How many lines in the records below contain the word "Reigen"? Answer with the number and nothing else.

────────────────────────────────────────

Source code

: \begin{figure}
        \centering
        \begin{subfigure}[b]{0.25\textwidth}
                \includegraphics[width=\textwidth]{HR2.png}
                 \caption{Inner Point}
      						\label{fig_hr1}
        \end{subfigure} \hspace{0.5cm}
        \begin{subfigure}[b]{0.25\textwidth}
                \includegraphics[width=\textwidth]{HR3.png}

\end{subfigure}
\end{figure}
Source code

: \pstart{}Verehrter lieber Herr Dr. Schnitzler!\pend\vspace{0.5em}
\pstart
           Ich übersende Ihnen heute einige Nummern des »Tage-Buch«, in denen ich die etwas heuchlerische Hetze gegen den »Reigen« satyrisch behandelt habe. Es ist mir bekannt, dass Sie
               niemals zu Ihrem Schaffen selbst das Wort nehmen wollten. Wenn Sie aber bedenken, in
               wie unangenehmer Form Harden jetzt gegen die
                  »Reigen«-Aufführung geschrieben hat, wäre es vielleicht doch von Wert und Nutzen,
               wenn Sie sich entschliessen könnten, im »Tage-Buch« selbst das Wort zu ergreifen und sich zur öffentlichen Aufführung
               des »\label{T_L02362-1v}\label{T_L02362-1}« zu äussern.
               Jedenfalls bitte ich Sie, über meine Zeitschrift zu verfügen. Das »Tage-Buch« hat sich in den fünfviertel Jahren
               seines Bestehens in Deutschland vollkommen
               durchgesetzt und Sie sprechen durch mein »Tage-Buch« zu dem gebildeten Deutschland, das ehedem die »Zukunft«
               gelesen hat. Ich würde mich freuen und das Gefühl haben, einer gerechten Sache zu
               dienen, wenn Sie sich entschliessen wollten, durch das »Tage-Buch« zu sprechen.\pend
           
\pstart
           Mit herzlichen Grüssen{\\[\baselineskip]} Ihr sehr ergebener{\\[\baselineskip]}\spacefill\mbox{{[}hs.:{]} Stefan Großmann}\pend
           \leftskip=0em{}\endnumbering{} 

────────────────────────────────────────

→ **Worked solution**: 2